Le LMD est une opportunité pour l’espace CAMES de gagner en compétitivité et en performance. Après un état des lieux fait autour des années 2005, le constat était assez alarmant : vétusté du matériel pédagogique, insuffisance des salles de cours, massification, chômage des jeunes, …C’était une opportunité en se disant que nous rentrons dans un nouveau système pour améliorer l’existant. Le LMD est le système le plus performant au monde, car, c’est lui qui est en vigueur dans les pays dits développés. Nos pays ne peuvent pas rester en marge de ce modèle qui a fait ses preuves ailleurs. Si à l’heure actuelle, nous avons des problèmes, c’est peut-être parce que l’appropriation n’a pas été bien faite. Il faut utiliser le LMD dans sa plénitude, de manière non politicienne et populiste. Le LMD a des exigences et l’une d’entre elle, c’est d’accepter l’articulation des cours qui sont semestriels. Ensuite, il y aussi le mode d’évaluation qui n’est plus le même. Le LMD, c’est aussi différentes méthodes d’enseignement / apprentissage dans notre contexte de massification. Face à cela, c’est maintenant qu’il faut utiliser intelligemment le numérique. C’est aussi un autre type d’accompagnement parce que chaque étudiant doit avoir un projet d’apprentissage à chaque niveau. Après le niveau L (Licence), tous les étudiants ne sont pas obligés d’aller vers le Master.
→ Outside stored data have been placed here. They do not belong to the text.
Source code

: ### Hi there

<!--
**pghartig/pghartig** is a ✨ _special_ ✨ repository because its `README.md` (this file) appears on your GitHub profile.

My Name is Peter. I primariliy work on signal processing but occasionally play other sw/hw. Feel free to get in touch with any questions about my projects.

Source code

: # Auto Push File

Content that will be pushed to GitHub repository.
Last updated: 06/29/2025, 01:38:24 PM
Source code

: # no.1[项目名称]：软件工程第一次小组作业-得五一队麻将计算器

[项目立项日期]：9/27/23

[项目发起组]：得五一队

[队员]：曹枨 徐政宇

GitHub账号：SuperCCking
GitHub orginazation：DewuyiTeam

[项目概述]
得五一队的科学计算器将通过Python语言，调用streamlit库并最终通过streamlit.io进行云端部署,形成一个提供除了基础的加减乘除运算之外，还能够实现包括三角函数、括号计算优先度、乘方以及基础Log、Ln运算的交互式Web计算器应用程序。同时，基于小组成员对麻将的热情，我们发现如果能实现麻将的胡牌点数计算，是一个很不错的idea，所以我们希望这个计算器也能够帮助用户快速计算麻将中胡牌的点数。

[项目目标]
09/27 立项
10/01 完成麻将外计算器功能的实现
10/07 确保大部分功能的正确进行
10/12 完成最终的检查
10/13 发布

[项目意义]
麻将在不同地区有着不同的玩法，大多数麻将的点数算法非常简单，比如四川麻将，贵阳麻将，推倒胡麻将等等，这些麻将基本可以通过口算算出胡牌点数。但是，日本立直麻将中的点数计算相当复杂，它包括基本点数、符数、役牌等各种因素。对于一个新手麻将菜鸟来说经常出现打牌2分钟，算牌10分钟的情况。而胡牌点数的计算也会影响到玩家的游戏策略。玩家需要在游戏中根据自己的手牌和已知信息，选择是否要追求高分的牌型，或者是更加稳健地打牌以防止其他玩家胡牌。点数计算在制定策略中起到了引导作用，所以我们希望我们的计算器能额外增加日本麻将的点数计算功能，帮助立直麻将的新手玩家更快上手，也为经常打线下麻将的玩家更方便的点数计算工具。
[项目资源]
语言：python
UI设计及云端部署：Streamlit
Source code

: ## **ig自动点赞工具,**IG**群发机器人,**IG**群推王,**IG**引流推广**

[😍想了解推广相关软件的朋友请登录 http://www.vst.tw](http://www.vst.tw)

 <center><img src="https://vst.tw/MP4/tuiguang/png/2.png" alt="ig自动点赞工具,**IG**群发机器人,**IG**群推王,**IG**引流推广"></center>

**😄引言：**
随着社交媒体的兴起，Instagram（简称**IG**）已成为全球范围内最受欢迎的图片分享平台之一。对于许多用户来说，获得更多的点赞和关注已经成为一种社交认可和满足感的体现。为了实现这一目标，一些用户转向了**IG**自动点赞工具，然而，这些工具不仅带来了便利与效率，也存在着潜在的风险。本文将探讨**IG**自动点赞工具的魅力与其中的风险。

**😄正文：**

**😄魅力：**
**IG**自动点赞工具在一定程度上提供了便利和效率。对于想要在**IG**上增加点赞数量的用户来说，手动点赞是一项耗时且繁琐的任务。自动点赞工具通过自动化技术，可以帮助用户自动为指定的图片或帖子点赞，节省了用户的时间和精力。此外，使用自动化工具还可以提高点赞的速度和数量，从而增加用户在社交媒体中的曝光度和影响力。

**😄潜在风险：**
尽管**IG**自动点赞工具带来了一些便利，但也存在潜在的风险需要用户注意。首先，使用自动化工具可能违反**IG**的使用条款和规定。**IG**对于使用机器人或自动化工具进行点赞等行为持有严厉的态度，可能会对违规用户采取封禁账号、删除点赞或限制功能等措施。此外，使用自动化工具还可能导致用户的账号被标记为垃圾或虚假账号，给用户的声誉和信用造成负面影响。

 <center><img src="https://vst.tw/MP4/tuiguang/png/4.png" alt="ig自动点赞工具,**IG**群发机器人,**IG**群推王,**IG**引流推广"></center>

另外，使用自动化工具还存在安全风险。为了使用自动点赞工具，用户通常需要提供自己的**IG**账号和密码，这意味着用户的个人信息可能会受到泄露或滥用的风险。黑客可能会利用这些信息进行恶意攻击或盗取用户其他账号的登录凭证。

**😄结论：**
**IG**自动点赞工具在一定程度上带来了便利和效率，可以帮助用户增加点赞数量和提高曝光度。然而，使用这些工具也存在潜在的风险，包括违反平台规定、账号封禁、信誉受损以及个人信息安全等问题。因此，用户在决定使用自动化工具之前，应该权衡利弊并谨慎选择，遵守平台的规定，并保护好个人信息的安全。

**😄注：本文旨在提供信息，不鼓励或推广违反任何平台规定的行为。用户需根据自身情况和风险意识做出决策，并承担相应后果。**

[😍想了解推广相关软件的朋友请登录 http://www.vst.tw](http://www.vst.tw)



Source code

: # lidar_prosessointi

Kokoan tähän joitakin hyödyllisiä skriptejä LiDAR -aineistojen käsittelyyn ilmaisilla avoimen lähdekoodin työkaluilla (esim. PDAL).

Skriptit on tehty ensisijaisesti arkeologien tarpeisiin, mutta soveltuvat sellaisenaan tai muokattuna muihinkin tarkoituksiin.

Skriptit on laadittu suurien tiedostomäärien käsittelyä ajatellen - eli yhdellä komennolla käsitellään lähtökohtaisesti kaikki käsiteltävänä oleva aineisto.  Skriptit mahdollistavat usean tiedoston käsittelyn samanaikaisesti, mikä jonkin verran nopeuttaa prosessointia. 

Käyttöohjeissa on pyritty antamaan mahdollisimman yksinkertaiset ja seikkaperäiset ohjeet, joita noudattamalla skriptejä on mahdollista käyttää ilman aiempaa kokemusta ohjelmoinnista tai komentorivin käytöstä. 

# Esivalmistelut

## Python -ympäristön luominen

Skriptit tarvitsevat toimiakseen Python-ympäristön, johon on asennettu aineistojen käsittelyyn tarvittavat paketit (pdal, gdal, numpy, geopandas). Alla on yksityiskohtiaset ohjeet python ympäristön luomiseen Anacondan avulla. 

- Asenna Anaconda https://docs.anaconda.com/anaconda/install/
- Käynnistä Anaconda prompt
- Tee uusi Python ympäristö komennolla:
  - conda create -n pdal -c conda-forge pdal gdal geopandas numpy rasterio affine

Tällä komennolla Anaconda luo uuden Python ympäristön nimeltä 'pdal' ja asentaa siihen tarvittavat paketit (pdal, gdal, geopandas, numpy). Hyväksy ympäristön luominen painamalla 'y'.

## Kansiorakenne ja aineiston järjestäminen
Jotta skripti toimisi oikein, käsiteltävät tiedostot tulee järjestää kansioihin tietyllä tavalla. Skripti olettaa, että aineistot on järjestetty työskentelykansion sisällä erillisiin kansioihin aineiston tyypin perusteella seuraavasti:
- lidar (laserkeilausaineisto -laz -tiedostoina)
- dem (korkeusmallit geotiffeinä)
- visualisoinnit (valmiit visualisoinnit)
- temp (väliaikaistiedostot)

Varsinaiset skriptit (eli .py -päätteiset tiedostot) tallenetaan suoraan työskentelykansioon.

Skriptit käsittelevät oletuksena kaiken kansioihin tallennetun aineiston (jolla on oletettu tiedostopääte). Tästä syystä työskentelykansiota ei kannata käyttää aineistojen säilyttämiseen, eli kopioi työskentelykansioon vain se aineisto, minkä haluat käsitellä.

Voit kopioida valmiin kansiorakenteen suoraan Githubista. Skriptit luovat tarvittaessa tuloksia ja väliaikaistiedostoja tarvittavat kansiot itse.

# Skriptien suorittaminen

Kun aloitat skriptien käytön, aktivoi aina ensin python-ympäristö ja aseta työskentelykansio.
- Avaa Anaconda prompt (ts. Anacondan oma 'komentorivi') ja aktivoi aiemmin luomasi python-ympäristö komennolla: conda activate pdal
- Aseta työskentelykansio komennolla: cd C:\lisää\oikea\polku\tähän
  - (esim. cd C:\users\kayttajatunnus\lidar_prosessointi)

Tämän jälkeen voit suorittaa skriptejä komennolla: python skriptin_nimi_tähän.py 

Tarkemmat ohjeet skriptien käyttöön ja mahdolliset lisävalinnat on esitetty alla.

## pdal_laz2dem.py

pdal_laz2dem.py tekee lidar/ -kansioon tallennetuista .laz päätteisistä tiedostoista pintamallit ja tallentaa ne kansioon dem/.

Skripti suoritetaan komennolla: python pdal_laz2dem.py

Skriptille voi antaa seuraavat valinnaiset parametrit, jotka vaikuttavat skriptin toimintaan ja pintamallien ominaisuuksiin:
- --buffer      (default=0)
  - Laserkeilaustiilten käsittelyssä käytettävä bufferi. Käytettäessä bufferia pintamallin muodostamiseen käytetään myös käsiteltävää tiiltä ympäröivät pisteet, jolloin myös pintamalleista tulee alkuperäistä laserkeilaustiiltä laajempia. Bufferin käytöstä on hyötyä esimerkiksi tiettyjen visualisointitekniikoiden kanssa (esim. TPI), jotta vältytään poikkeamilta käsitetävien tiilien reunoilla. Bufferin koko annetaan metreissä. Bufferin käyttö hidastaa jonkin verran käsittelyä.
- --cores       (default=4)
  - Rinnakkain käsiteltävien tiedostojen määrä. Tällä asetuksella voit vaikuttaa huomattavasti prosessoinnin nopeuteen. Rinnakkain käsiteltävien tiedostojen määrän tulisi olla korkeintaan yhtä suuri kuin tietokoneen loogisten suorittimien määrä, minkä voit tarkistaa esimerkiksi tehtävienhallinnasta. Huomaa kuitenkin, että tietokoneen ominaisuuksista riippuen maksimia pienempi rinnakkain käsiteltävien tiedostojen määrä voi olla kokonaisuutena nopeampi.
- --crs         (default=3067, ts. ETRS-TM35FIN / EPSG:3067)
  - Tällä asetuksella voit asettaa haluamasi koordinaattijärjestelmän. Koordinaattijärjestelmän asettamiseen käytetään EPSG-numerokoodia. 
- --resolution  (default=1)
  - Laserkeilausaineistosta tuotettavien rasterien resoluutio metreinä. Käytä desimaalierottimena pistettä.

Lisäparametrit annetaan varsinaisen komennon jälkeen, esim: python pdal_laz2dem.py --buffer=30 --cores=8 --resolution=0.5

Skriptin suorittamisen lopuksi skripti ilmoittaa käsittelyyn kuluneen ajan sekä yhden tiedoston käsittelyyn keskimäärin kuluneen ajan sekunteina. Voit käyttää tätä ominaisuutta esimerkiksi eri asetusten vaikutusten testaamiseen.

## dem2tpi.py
Il va falloir que les Etats fixent des barres en indiquant certaines moyennes par exemple 15, j’exagère peut-être, pour passer en Master et les autres vont dans la vie active, selon la formation qu’ils ont reçue. Et c’est cela ce qu’on n’arrive pas toujours à faire. Et ainsi de suite jusqu’au doctorat. Tout le monde n’est pas obligé de faire le doctorat. Nous devons avoir une vision stratégique du LMD qui doit s’articuler autour du projet de société du dirigeant qui est élu, car, c’est lui qui a reçu la caution populaire. Le LMD a encore du chemin à faire. Je pense que de manière sereine, on peut y arriver si on se donne le temps et si l’on fait accompagner cela de la qualité et si on travaille à former non pas des chômeurs mais plutôt les acteurs du développement de demain.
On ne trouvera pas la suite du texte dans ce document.